I once again greeted early wake-ups with not so open arms; I went back to school this month. My long long summer was over and I had to dramatically re-think how I could carry on my vegan diet while I’m barely at home. This academic year is my first as a vegan, and my college offers an extensive range of fried everything and so few vegetables it’s easy to forget what vegetables even are. So it was time to plan!
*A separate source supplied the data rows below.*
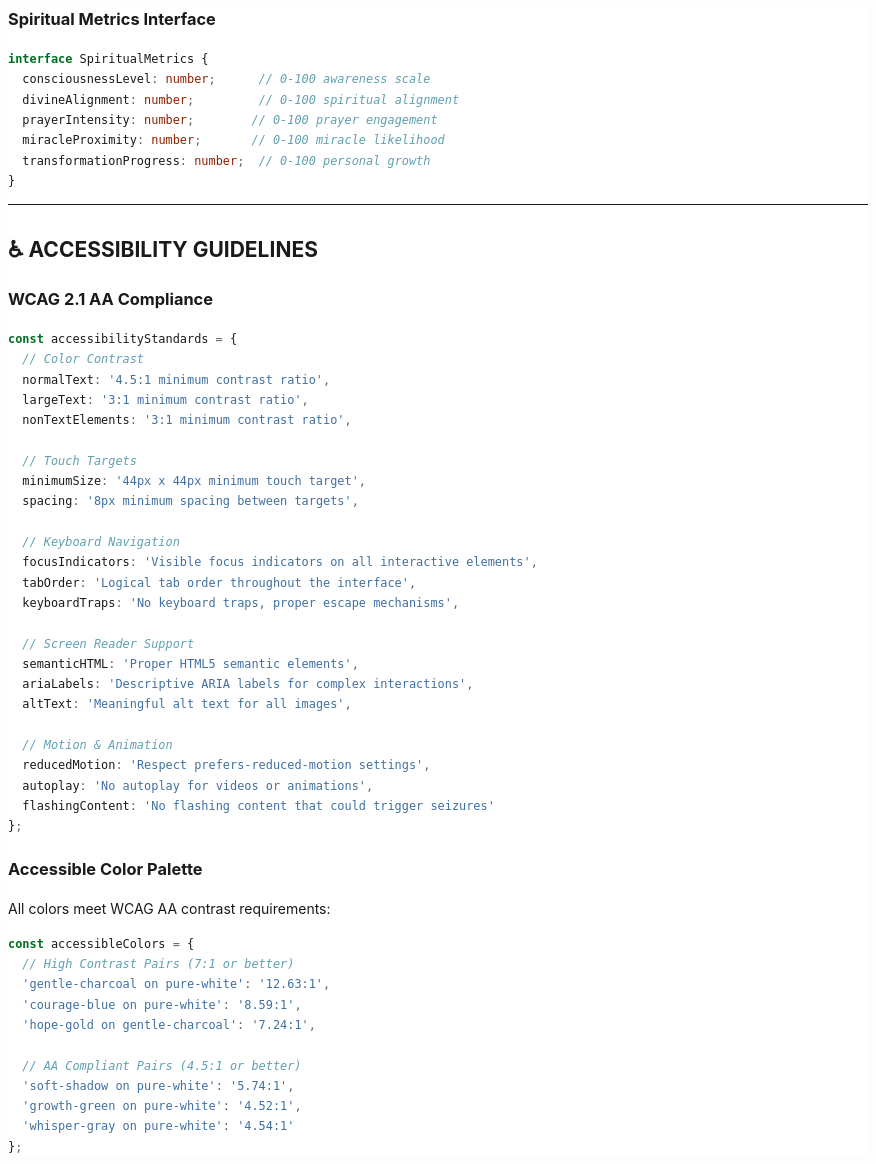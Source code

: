 ### **Spiritual Metrics Interface**

```typescript
interface SpiritualMetrics {
  consciousnessLevel: number;      // 0-100 awareness scale
  divineAlignment: number;         // 0-100 spiritual alignment
  prayerIntensity: number;        // 0-100 prayer engagement
  miracleProximity: number;       // 0-100 miracle likelihood
  transformationProgress: number;  // 0-100 personal growth
}
```

---

## ♿ ACCESSIBILITY GUIDELINES

### **WCAG 2.1 AA Compliance**

```typescript
const accessibilityStandards = {
  // Color Contrast
  normalText: '4.5:1 minimum contrast ratio',
  largeText: '3:1 minimum contrast ratio',
  nonTextElements: '3:1 minimum contrast ratio',
  
  // Touch Targets
  minimumSize: '44px x 44px minimum touch target',
  spacing: '8px minimum spacing between targets',
  
  // Keyboard Navigation
  focusIndicators: 'Visible focus indicators on all interactive elements',
  tabOrder: 'Logical tab order throughout the interface',
  keyboardTraps: 'No keyboard traps, proper escape mechanisms',
  
  // Screen Reader Support
  semanticHTML: 'Proper HTML5 semantic elements',
  ariaLabels: 'Descriptive ARIA labels for complex interactions',
  altText: 'Meaningful alt text for all images',
  
  // Motion & Animation
  reducedMotion: 'Respect prefers-reduced-motion settings',
  autoplay: 'No autoplay for videos or animations',
  flashingContent: 'No flashing content that could trigger seizures'
};
```

### **Accessible Color Palette**

All colors meet WCAG AA contrast requirements:

```typescript
const accessibleColors = {
  // High Contrast Pairs (7:1 or better)
  'gentle-charcoal on pure-white': '12.63:1',
  'courage-blue on pure-white': '8.59:1',
  'hope-gold on gentle-charcoal': '7.24:1',
  
  // AA Compliant Pairs (4.5:1 or better)
  'soft-shadow on pure-white': '5.74:1',
  'growth-green on pure-white': '4.52:1',
  'whisper-gray on pure-white': '4.54:1'
};
```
The key to healthy vegan eating while out of the house more than 12 hours a day? Organisation! Each night I’ve learnt to prepare my lunch for the next day, storing it in the fridge overnight so I can grab and go in the morning. My lunches have been so tasty! Here’s some things I’ve been having, to give you inspiration for your own quick lunches:
- I cook pasta and then just stir through some olive tapenade or vegan pesto, some salad leaves and fresh tomatoes
- Couscous or quinoa with hummus, falafels (which I made in a big batch and froze, so I can just get 2/3 out the night before to defrost), and salad. Whenever I have squash for dinner, I cook more than I need so I can have extra for salads like this, or sandwich fillings
- Yummy sandwich fillings include avocado and tomato, smoked tofu and tahini, basil tofu and salad, tahini and squash, and avocado and squash. (If you have any delicious filling combinations I would love some more inspiration!)
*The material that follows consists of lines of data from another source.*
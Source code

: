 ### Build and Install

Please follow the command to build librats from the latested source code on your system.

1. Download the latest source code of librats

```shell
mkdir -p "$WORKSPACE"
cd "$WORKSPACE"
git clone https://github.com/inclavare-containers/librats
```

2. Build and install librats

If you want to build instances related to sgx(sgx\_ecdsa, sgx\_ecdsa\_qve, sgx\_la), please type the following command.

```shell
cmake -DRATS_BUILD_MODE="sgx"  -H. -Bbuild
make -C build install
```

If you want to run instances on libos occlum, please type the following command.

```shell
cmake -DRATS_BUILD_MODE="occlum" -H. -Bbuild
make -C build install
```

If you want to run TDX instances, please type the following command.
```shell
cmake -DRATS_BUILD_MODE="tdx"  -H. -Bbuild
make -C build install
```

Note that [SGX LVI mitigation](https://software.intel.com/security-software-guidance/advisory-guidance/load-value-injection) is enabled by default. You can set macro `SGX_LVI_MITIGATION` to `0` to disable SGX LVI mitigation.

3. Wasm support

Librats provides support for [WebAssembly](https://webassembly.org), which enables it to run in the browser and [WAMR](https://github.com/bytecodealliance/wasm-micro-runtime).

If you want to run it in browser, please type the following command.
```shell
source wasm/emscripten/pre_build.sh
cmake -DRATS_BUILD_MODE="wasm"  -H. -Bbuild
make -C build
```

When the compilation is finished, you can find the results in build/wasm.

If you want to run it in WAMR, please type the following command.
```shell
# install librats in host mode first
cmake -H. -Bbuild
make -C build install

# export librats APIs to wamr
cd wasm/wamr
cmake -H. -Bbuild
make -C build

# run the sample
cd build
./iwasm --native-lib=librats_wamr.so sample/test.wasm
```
I always need to pack at least a morning and an afternoon snack, because when I’m working hard my energy dips really fast. The key is not having anything with refined sugar in because that will just bring my energy down even faster later in the day. I love to pack little boxes of mixed nuts and dried fruit, and I usually have a Graze box which are amazing! In the summer I also made a large batch of Ella’s granola bars and froze them, so every other day I get one out to defrost overnight.
So after spending just 10 minutes the night before prepping my lunch, the next thing I usually do is prepare my breakfast! Yes, I know it sounds like a LOT of prepping but it really only takes 5-10 minutes and it makes such a difference the next day. I have to get up at 6am in the morning so I really don’t want to be spending ages making my breakfast, and no way am I skipping breakfast! I usually have porridge, so it’s super easy to just put some oats with flavourings (like cinnamon, coconut etc) to soak and cover and leave in the fridge overnight. I will also add any toppings such as granola, nuts, seeds or berries into a separate dish so I can throw it all on, instead of having to individually pick it all out in the morning. All I then have to do when I wake up is heat the oats with a little more milk or water and then scatter on my toppings! And my lunch and snacks are all prepared and ready to go! It makes my mornings so easy and chilled and really gives me a happy start to the day. And porridge keeps me fuller for a lot longer than other breakfasts such as toast (although I occasionally indulge in a toasted slice of my chocolate bread with nut butter and bananas!). Some of my easiest and yummiest porridges include Coconut and Pistachio and Pear and Honey, and I love to cook down a handful of blueberries in a tiny bit of water at the same time as heating my porridge as this makes a really lovely compote to drizzle over it! Watch out this Saturday for my latest recipe for Winter Spiced Orange Porridge!
Ok, enough about porridge for today. I hope I’ve given you some inspiration for how to manage your busy morning schedule or simply just some nice healthy lunch ideas to take to work instead of buying something pre-packaged! See you here again in a month for my next instalment of my vegan journey!
P.S. I sincerely apologise in advance for the declining regularity of posts from now on, as I said I am back at school with 14 hour days and I have so much coursework for my A2 course, so I really won’t be able to find much time to blog. I promise I will try my best and aim for 1 post a week, on Saturdays. I hope you can understand.